Está em cartaz em São Paulo um dos musicais de maior sucesso na Broadway: Wicked. Inspirado na obra de Gregory Mcguire, tornou-se um dos musicais mais aclamados e premiados na história da Broadway.

Neste musical, temos a oportunidade de conhecer a história de vida de Elphaba (a bruxa que assombrava OZ). A temática proposta no musical é expor a verdadeira história da bruxa. Essa que desde seu nascimento não teve espaço em sua própria família, não conseguiu ser amada pelos pais, e cresceu sendo ridicularizada e marginalizada por todos da sociedade por ter a pele verde.

Se isso não bastasse, Elphaba ainda convive ao lado de Glinda (a fada boa) que contém todo o estereótipo de uma pessoa amada e desejada pela sociedade. Ou seja, tudo o que Elphaba desejaria ter tido: reconhecimento, amor, carinho, dentre outras coisas.

Mas porque um blog que se propõe a falar de Psicologia está comentando sobre um musical?

O musical Wicked muito faz lembrar o que um psicólogo e pediatra inglês1 já dizia desde 1956, que uma privação emocional, sentida pela criança, com certas características essenciais da vida familiar, pode gerar estragos muito significativos.

Podemos perceber que a personagem Elphaba foi vítima desta privação emocional. A falta de um lugar na família somada à falta de investimento afetivo dos pais e a hostilidade com que a própria sociedade de Oz lhe tratou fizeram com que a personagem crescesse com a certeza de que nada de bom poderia oferecer, uma vez que nada de bom acreditava ter em sí…

 E o que o musical pode nos ensinar?

 A peça nos permite refletir o quanto é importante proporcionarmos um ambiente acolhedor aos nossos filhos. A importância de que se sintam protegidos e amados. Que eles percebam que possuem um lugar seguro para crescer e obterem um espaço potencial para se desenvolverem psíquica e intelectualmente.

E o desfecho da história?

O final não poderia ser melhor. Aliás um final mágico, com muitas reviravoltas, amor, e ternura que reafirma o propósito da peça: nem todo mundo nasceu mal. E a grande questão é o porquê se tornaram maus.

Ficou curioso?

O musical Wicked fica em cartaz até setembro/2016 no Teatro Renault, em São Paulo. E é um ótimo programa para se fazer em família.
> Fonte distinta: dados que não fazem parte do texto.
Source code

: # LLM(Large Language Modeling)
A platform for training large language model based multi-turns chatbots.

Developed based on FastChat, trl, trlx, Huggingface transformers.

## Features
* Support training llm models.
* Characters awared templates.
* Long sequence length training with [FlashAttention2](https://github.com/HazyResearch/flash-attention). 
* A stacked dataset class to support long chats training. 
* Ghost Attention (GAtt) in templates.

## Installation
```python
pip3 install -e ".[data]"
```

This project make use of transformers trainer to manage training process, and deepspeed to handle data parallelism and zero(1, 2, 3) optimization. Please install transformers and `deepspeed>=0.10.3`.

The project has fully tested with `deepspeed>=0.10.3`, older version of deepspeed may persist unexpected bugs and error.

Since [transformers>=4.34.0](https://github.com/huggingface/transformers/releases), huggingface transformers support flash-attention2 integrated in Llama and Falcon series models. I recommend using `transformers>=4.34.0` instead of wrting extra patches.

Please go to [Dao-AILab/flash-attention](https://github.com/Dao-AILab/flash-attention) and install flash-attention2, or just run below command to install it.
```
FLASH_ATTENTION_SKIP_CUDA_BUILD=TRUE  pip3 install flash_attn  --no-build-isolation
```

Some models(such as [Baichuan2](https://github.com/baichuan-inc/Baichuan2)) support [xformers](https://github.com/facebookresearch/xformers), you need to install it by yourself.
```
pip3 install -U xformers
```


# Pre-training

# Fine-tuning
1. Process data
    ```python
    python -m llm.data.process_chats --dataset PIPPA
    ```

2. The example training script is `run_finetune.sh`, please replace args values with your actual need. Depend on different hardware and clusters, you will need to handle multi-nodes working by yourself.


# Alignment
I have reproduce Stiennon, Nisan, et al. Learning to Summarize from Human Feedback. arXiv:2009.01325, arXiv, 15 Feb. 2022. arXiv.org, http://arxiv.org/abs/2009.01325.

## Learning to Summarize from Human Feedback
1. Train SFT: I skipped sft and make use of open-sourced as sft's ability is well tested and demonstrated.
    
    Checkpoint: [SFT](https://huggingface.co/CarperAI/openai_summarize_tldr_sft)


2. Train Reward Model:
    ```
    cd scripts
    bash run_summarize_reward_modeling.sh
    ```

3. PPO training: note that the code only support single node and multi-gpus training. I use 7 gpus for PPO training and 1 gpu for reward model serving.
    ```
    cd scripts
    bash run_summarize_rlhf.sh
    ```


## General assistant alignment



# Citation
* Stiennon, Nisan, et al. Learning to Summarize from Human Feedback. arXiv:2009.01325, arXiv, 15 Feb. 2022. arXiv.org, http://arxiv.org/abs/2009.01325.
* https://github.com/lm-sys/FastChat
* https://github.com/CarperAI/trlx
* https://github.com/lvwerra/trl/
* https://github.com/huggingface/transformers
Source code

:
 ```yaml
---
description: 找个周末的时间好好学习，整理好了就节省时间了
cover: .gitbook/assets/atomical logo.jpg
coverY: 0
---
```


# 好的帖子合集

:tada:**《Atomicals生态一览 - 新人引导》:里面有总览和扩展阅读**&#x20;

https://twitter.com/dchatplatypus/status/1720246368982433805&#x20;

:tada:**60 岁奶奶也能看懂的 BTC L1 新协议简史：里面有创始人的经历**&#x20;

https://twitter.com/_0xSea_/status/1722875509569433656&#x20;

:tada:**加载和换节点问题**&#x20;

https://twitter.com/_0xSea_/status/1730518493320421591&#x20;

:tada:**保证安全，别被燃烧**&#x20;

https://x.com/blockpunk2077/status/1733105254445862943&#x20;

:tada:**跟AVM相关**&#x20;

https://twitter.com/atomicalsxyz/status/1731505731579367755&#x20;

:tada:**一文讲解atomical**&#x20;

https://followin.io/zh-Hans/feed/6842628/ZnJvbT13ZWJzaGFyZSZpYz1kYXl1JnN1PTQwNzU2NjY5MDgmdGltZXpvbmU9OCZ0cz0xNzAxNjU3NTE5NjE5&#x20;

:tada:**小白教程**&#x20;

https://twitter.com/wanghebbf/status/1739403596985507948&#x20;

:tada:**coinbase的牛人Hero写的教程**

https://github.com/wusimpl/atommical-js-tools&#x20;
Imagem de Amostra do You Tube

 

Não construímos nada sozinhos! Neste texto foi utilizado como referência o seguinte artigo/mídias:

  1. WINNICOTT, D.W. (1956) A tendência antissocial. In: Da pediatria à Psicanálise. Rio de Janeiro: Imago, 2000.
  2. WICKED Brasil – ‘Venha Ver’ (One Short Day). Direção de Cena Musical. Produção de Cena Musical. Realização de Cena Musical. 2016. vídeo youtube, P&B. Vídeo livre do youtube. Disponível em: <https://www.youtube.com/watch?v=ed52vNpx2VI>. Acesso em: 19 jun. 2016.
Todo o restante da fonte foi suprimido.